木小初安靜的将瓶子裝好,又把袋子遞給祁子衍拿着。
一旁易邵雲在看到那個裝瓶子的袋子後,整個人都蒙了,低喃,“居然是鎖氣袋。”
不過聲音很低,木小初沒有聽到,而聽到的其餘三人都吃驚了,因爲那個東西可不常見。
若是用上了鎖氣袋,那麽那個所謂的瓶子也該不簡單了。
雖然它隻能鎖上一時的氣,但若是用上了,就說明那個東西很危險……
幾人心思各異的來到了大長老的房間,此時來訪的人都已經離開了。
門剛打開,大長老第一眼就就看到了紅着眼球的三人,眉頭微皺,在看到祁子衍拿着的袋子時,眉頭才有緩解。
“現在能告訴我你們這是怎麽回事了嗎?”接過袋子放在桌子上,大長老對着那三人說。
最後是石錦雲将他們怎麽到的那裏說了一遍。
大長老聽後,眉頭再次皺了起來。
最後長歎一口氣道:“你們可知道若是我沒叫家主去取東西,你們現在就都是一具屍體了。”
三人聽後都大驚。
最先想到的是易邵雲,果然他就知道能用上鎖氣袋的對象不是俗物,而且他相信事實真如大長老說的那樣,若是沒有木小初他們也許現在真的隻是一句屍體了。
這麽想着,他看向木小初的視線沒有了之前的不屑,而是多了一絲感激。
可一旁的木小初不相信呀,她道:“大長老,你不是在開玩笑吧,哪能這麽嚴重。
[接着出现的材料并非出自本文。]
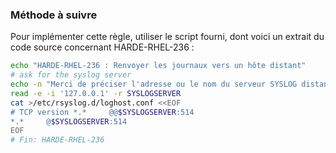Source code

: 
### Méthode à suivre

Pour implémenter cette règle, utiliser le script fourni, dont voici un extrait du code source concernant HARDE-RHEL-236 :

``` {.bash .numberLines}
echo "HARDE-RHEL-236 : Renvoyer les journaux vers un hôte distant"
# ask for the syslog server
echo -n "Merci de préciser l'adresse ou le nom du serveur SYSLOG distant :"
read -e -i '127.0.0.1' -r SYSLOGSERVER
cat >/etc/rsyslog.d/loghost.conf <<EOF
# TCP version *.*     @@$SYSLOGSERVER:514
*.*     @$SYSLOGSERVER:514
EOF
# Fin: HARDE-RHEL-236
```

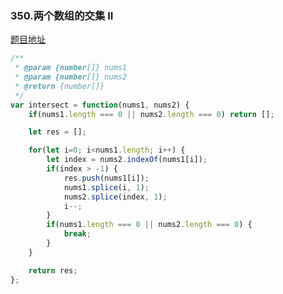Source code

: ### 350.两个数组的交集 II

[题目地址](https://leetcode-cn.com/problems/intersection-of-two-arrays-ii/)

```javascript
/**
 * @param {number[]} nums1
 * @param {number[]} nums2
 * @return {number[]}
 */
var intersect = function(nums1, nums2) {
    if(nums1.length === 0 || nums2.length === 0) return [];

    let res = [];

    for(let i=0; i<nums1.length; i++) {
        let index = nums2.indexOf(nums1[i]);
        if(index > -1) {
            res.push(nums1[i]);
            nums1.splice(i, 1);
            nums2.splice(index, 1);
            i--;
        }
        if(nums1.length === 0 || nums2.length === 0) {
            break;
        }
    }

    return res;
};
```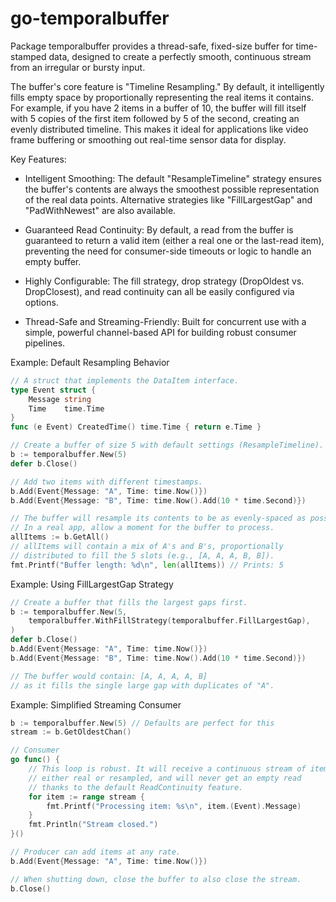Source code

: # go-temporalbuffer

Package temporalbuffer provides a thread-safe, fixed-size buffer for time-stamped data,
designed to create a perfectly smooth, continuous stream from an irregular or
bursty input.

The buffer's core feature is "Timeline Resampling." By default, it intelligently
fills empty space by proportionally representing the real items it contains. For example,
if you have 2 items in a buffer of 10, the buffer will fill itself with 5 copies of
the first item followed by 5 of the second, creating an evenly distributed timeline.
This makes it ideal for applications like video frame buffering or smoothing out
real-time sensor data for display.

Key Features:

- Intelligent Smoothing: The default "ResampleTimeline" strategy ensures the buffer's
contents are always the smoothest possible representation of the real data points.
Alternative strategies like "FillLargestGap" and "PadWithNewest" are also available.

- Guaranteed Read Continuity: By default, a read from the buffer is guaranteed
to return a valid item (either a real one or the last-read item), preventing
the need for consumer-side timeouts or logic to handle an empty buffer.

- Highly Configurable: The fill strategy, drop strategy (DropOldest vs.
DropClosest), and read continuity can all be easily configured via options.

- Thread-Safe and Streaming-Friendly: Built for concurrent use with a simple,
powerful channel-based API for building robust consumer pipelines.

Example: Default Resampling Behavior

```go
// A struct that implements the DataItem interface.
type Event struct {
    Message string
    Time    time.Time
}
func (e Event) CreatedTime() time.Time { return e.Time }

// Create a buffer of size 5 with default settings (ResampleTimeline).
b := temporalbuffer.New(5)
defer b.Close()

// Add two items with different timestamps.
b.Add(Event{Message: "A", Time: time.Now()})
b.Add(Event{Message: "B", Time: time.Now().Add(10 * time.Second)})

// The buffer will resample its contents to be as evenly-spaced as possible.
// In a real app, allow a moment for the buffer to process.
allItems := b.GetAll()
// allItems will contain a mix of A's and B's, proportionally
// distributed to fill the 5 slots (e.g., [A, A, A, B, B]).
fmt.Printf("Buffer length: %d\n", len(allItems)) // Prints: 5
```

Example: Using FillLargestGap Strategy

```go
// Create a buffer that fills the largest gaps first.
b := temporalbuffer.New(5,
    temporalbuffer.WithFillStrategy(temporalbuffer.FillLargestGap),
)
defer b.Close()
b.Add(Event{Message: "A", Time: time.Now()})
b.Add(Event{Message: "B", Time: time.Now().Add(10 * time.Second)})

// The buffer would contain: [A, A, A, A, B]
// as it fills the single large gap with duplicates of "A".
```

Example: Simplified Streaming Consumer

```go
b := temporalbuffer.New(5) // Defaults are perfect for this
stream := b.GetOldestChan()

// Consumer
go func() {
    // This loop is robust. It will receive a continuous stream of items,
    // either real or resampled, and will never get an empty read
    // thanks to the default ReadContinuity feature.
    for item := range stream {
        fmt.Printf("Processing item: %s\n", item.(Event).Message)
    }
    fmt.Println("Stream closed.")
}()

// Producer can add items at any rate.
b.Add(Event{Message: "A", Time: time.Now()})

// When shutting down, close the buffer to also close the stream.
b.Close()
```
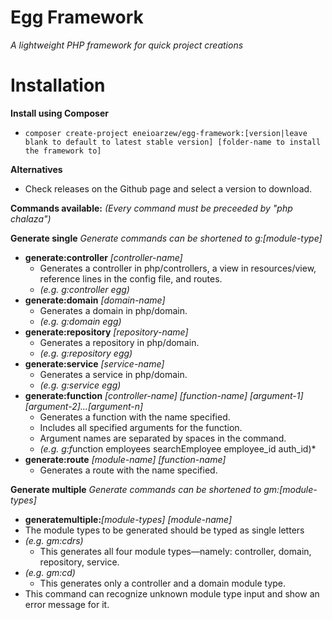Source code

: 
# Egg Framework
*A lightweight PHP framework for quick project creations*

# Installation
**Install using Composer**
* ```composer create-project eneioarzew/egg-framework:[version|leave blank to default to latest stable version] [folder-name to install the framework to]```

**Alternatives**
* Check releases on the Github page and select a version to download.

**Commands available:** *(Every command must be preceeded by "php chalaza")*

**Generate single** *Generate commands can be shortened to g:[module-type]*
* **generate:controller** *[controller-name]*
	* Generates a controller in php/controllers, a view in resources/view, reference lines in the config file, and routes.
	* *(e.g. g:controller egg)*
* **generate:domain** *[domain-name]*
	* Generates a domain in php/domain.
	* *(e.g. g:domain egg)*
* **generate:repository** *[repository-name]*
	* Generates a repository in php/domain.
	* *(e.g. g:repository egg)*
* **generate:service** *[service-name]*
	* Generates a service in php/domain.
	* *(e.g. g:service egg)*
* **generate:function** *[controller-name] [function-name] [argument-1] [argument-2]...[argument-n]*
	* Generates a function with the name specified.
	* Includes all specified arguments for the function.
	* Argument names are separated by spaces in the command.
	* *(e.g. g:f*unction employees searchEmployee employee_id auth_id)*
* **generate:route** *[module-name] [function-name]*
	* Generates a route with the name specified.

**Generate multiple** *Generate commands can be shortened to gm:[module-types]*
* **generatemultiple:***[module-types] [module-name]*
* The module types to be generated should be typed as single letters
* *(e.g. gm:cdrs)*
	* This generates all four module types—namely: controller, domain, repository, service.
* *(e.g. gm:cd)*
	* This generates only a controller and a domain module type.
* This command can recognize unknown module type input and show an error message for it.

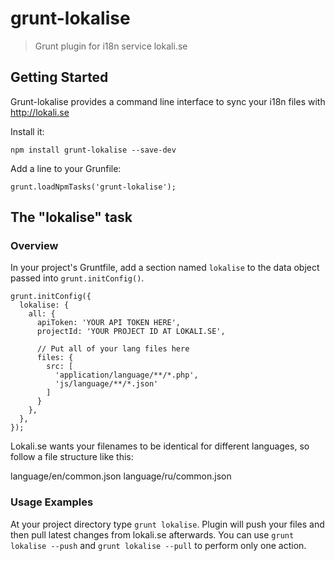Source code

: # grunt-lokalise

> Grunt plugin for i18n service lokali.se

## Getting Started
Grunt-lokalise provides a command line interface to sync your i18n files with http://lokali.se

Install it:

```
npm install grunt-lokalise --save-dev
```

Add a line to your Grunfile:

```
grunt.loadNpmTasks('grunt-lokalise');
```

## The "lokalise" task

### Overview
In your project's Gruntfile, add a section named `lokalise` to the data object passed into `grunt.initConfig()`.

```
grunt.initConfig({
  lokalise: {
    all: {
      apiToken: 'YOUR API TOKEN HERE',
      projectId: 'YOUR PROJECT ID AT LOKALI.SE',

      // Put all of your lang files here
      files: {
        src: [
          'application/language/**/*.php',
          'js/language/**/*.json'
        ]
      }
    },
  },
});
```

Lokali.se wants your filenames to be identical for different languages, so follow a file structure like this:

language/en/common.json
language/ru/common.json

### Usage Examples

At your project directory type ``grunt lokalise``. Plugin will push your files and then pull latest changes from lokali.se afterwards. You can use ``grunt lokalise --push`` and ``grunt lokalise --pull`` to perform only one action.

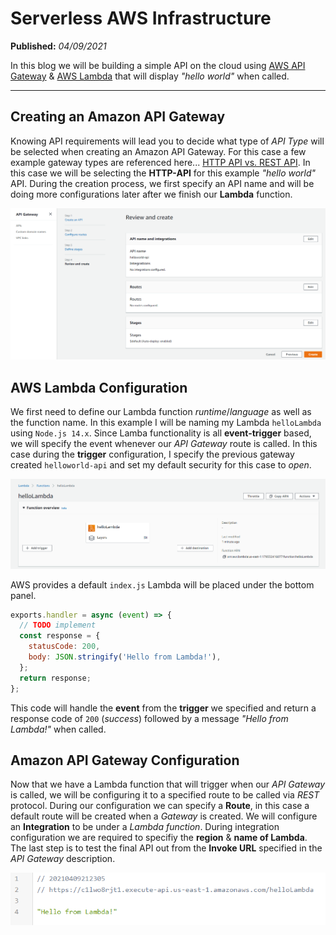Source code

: # Serverless AWS Infrastructure

**Published:** *04/09/2021*

In this blog we will be building a simple API on the cloud using [AWS API Gateway](https://aws.amazon.com/api-gateway/) & [AWS Lambda](https://aws.amazon.com/lambda/) that will display *"hello world"* when called.

---

## Creating an Amazon API Gateway
Knowing API requirements will lead you to decide what type of *API Type* will be selected when creating an Amazon API Gateway. For this case a few example gateway types are referenced here... [HTTP API vs. REST API](https://docs.aws.amazon.com/apigateway/latest/developerguide/http-api-vs-rest.html). In this case we will be selecting the **HTTP-API** for this example *"hello world"* API. During the creation process, we first specify an API name and will be doing more configurations later after we finish our **Lambda** function.

![AWS API Gateway Configuration](/blog6/api-gateway_creation.png)

## AWS Lambda Configuration
We first need to define our Lambda function *runtime*/*language* as well as the function name. In this example I will be naming my Lambda `helloLambda` using `Node.js 14.x`. Since Lamba functionality is all **event-trigger** based, we will specify the event whenever our *API Gateway* route is called. In this case during the **trigger** configuration, I specify the previous gateway created `helloworld-api` and set my default security for this case to *open*.

![AWS Lambda Configuration](/blog6/lambda_creation.png)

AWS provides a default `index.js` Lambda will be placed under the bottom panel.

```javascript
exports.handler = async (event) => {
  // TODO implement
  const response = {
    statusCode: 200,
    body: JSON.stringify('Hello from Lambda!'),
  };
  return response;
};
```

This code will handle the **event** from the **trigger** we specified and return a response code of `200` (*success*) followed by a message *"Hello from Lambda!"* when called.

## Amazon API Gateway Configuration
Now that we have a Lambda function that will trigger when our *API Gateway* is called, we will be configuring it to a specified route to be called via *REST* protocol. During our configuration we can specify a **Route**, in this case a default route will be created when a *Gateway* is created. We will configure an **Integration** to be under a *Lambda function*. During integration configuration we are required to specifiy the **region** & **name of Lambda**. The last step is to test the final API out from the **Invoke URL** specified in the *API Gateway* description.

![Final API Output](/blog6/api-gateway_test.png)
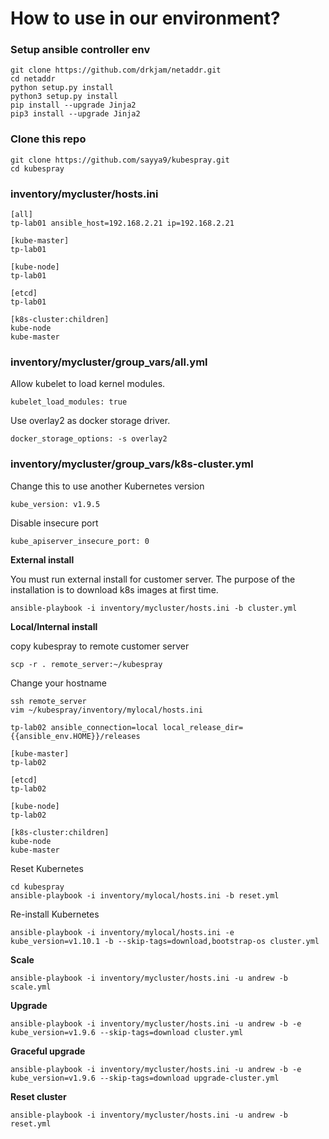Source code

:# How to use in our environment?

### Setup ansible controller env

```
git clone https://github.com/drkjam/netaddr.git
cd netaddr
python setup.py install
python3 setup.py install
pip install --upgrade Jinja2
pip3 install --upgrade Jinja2
```

### Clone this repo

```
git clone https://github.com/sayya9/kubespray.git
cd kubespray
```

### inventory/mycluster/hosts.ini

```
[all]
tp-lab01 ansible_host=192.168.2.21 ip=192.168.2.21

[kube-master]
tp-lab01 	 

[kube-node]
tp-lab01 	 

[etcd]
tp-lab01 	 

[k8s-cluster:children]
kube-node 	 
kube-master 
```

### inventory/mycluster/group_vars/all.yml

Allow kubelet to load kernel modules.

```
kubelet_load_modules: true
```

Use overlay2 as docker storage driver.

```
docker_storage_options: -s overlay2
```

### inventory/mycluster/group_vars/k8s-cluster.yml

Change this to use another Kubernetes version

```
kube_version: v1.9.5
```

Disable insecure port

```
kube_apiserver_insecure_port: 0
```

**External install**

You must run external install for customer server. The purpose of the installation is to download k8s images at first time.

```
ansible-playbook -i inventory/mycluster/hosts.ini -b cluster.yml
```

**Local/Internal install**

copy kubespray to remote customer server

```
scp -r . remote_server:~/kubespray
```

Change your hostname

```
ssh remote_server
vim ~/kubespray/inventory/mylocal/hosts.ini
```

```
tp-lab02 ansible_connection=local local_release_dir={{ansible_env.HOME}}/releases

[kube-master]
tp-lab02

[etcd]
tp-lab02

[kube-node]
tp-lab02

[k8s-cluster:children]
kube-node
kube-master
```

Reset Kubernetes

```
cd kubespray
ansible-playbook -i inventory/mylocal/hosts.ini -b reset.yml
```

Re-install Kubernetes

```
ansible-playbook -i inventory/mylocal/hosts.ini -e kube_version=v1.10.1 -b --skip-tags=download,bootstrap-os cluster.yml
```

**Scale**

```
ansible-playbook -i inventory/mycluster/hosts.ini -u andrew -b scale.yml
```

**Upgrade**

```
ansible-playbook -i inventory/mycluster/hosts.ini -u andrew -b -e kube_version=v1.9.6 --skip-tags=download cluster.yml
```

**Graceful upgrade**

```
ansible-playbook -i inventory/mycluster/hosts.ini -u andrew -b -e kube_version=v1.9.6 --skip-tags=download upgrade-cluster.yml
```

**Reset cluster**

```
ansible-playbook -i inventory/mycluster/hosts.ini -u andrew -b reset.yml
```

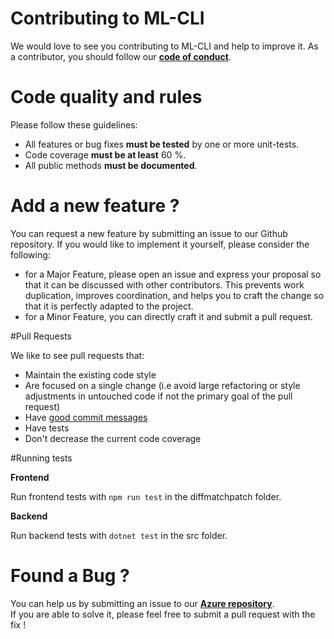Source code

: ﻿# Contributing to ML-CLI

We would love to see you contributing to ML-CLI and help to improve it. As a contributor, you should follow our [**code of conduct**](CODE_OF_CONDUCT.md).

# Code quality and rules

Please follow these guidelines:
* All features or bug fixes **must be tested** by one or more unit-tests.
* Code coverage **must be at least** 60 %.
* All public methods **must be documented**.

# Add a new feature ?

You can request a new feature by submitting an issue to our Github repository. If you would like to implement it yourself, please consider the following:
* for a Major Feature, please open an issue and express your proposal so that it can be discussed with other contributors. This prevents work duplication, improves coordination, and helps you to craft the change so that it is perfectly adapted to the project.
* for a Minor Feature, you can directly craft it and submit a pull request.

#Pull Requests

We like to see pull requests that:
* Maintain the existing code style
* Are focused on a single change (i.e avoid large refactoring or style adjustments in untouched code if not the primary goal of the pull request)
* Have [good commit messages][commit-messages]
* Have tests
* Don't decrease the current code coverage

#Running tests

**Frontend**

Run frontend tests with ```npm run test``` in the diffmatchpatch folder.

**Backend**

Run backend tests with ``` dotnet test ``` in the src folder.

# Found a Bug ? 

You can help us by submitting an issue to our [**Azure repository**][repo].\
If you are able to solve it, please feel free to submit a pull request with the fix !

[commit-messages]: https://chris.beams.io/posts/git-commit/
[repo]: https://axafrance.visualstudio.com/SquadNSD/_git/ml-cli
”
“我像是開玩笑的模樣嗎。”大長老問,“你可知我爲何非要你去拿那個瓶子,而且還必須用上那個袋子裝?”
木小初“難道不是因爲有了袋子拿着更方便?”
大長老搖頭,“那個瓶子是世代祖傳的,且隻有曆代家主才能拿着不受傷害,雖然有鎖氣袋,但是也隻能保護一時。”
這也是爲什麽他們能将瓶子從一個地方移到另一個地方的原因。
易邵雲朝大長老一個拱手,表情懇切,“還請大長老告知該如何解,邵雲當感激不盡。”
大長老見此,就知道他相信了他之前說的話,不由高看了一眼,可随後歎氣,“哎,也不是老朽不給你們解藥,老朽也拿不了,隻有家主可以拿到。”
易邵雲,“?”
木小初不解,“你說隻有我能拿到解藥?那我該怎麽拿呢?”
大長老解釋,“家主隻需用這個瓶子帶一些洞裏的水給三人喝就好。”
“這洞裏的水?”
一直沒開口的祁子衍道:“大長老說的可是之前那個山洞。”
大長老點頭,“是的。”
其餘三人也聽懂了那個山洞,瞬間就安靜了下來。
“若是這事危難就算了,我們總歸會想到辦法的。”易邵雲道。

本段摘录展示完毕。